Doch Kurti mischt sich nicht nur in Nordmazedonien ein, sondern macht dem albanischen Premier Edi Rama, der sich schon seit vielen Jahren als Albaner-Führer in der Region inszeniert, nun ernsthaft Konkurrenz. Nach wie vor tritt Kurti auch für einen Zusammenschluss von Kosovo und Albanien ein, was nicht nur laut der kosovarischen Verfassung, sondern auch durch den Ahtisaari-Plan, die Grundlage der Verfassung, die den Kosovo-Serben Sonderrechte gewährt, untersagt ist. Die Idee ist abgesehen von ihrem völkisch-nationalistischen Grundgedanken aber auch brandgefährlich. Denn ein Eintreten für neue Grenzziehungen – noch dazu nach ethnischen Kriterien – auf dem Balkan stärkt unweigerlich andere völkische Nationalisten, etwa in Bosnien-Herzegowina, die schon seit Jahrzehnten den Staat zerstören wollen.
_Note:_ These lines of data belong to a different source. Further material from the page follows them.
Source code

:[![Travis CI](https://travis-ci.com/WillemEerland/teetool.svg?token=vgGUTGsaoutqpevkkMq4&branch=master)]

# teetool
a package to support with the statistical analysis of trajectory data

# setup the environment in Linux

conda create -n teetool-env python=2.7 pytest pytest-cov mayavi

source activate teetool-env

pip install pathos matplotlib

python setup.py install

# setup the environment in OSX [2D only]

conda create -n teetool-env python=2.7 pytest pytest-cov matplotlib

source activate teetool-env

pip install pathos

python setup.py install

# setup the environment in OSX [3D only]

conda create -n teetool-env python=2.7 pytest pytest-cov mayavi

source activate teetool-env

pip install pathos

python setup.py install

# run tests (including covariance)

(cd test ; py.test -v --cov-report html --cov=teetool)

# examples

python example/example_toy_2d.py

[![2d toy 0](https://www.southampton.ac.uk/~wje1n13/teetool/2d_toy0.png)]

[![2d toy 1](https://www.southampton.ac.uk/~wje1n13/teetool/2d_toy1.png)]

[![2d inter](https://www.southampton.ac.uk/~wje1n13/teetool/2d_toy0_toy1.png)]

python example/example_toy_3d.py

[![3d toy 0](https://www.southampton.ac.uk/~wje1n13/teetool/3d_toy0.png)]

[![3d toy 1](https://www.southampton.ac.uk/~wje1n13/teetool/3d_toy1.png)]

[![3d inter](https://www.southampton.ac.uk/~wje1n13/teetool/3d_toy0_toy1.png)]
Darstellung als Albaner-Führer

Rama und Kurti sind sehr unterschiedliche Politiker. Der mitunter autoritär auftretende, polternde Macho Rama ist ein Machtmensch, Kurti ist hingegen ein Linker, der gerne theoretisiert und nichts gegen starke Frauen hat. Doch beide setzen auf die nationalistisch-albanische Karte. Kurtis VV hat im Nachbarland Büros eröffnet und unterstützt Parlamentarier, die gegen die regierenden Sozialisten von Rama bei den Wahlen in Albanien am 25. April antreten. Kurti selbst kündigte an, auch in Albanien seine Stimme abzugeben, weil er auch einen albanischen Pass besitzt. (Adelheid Wölfl, 29.3.2021)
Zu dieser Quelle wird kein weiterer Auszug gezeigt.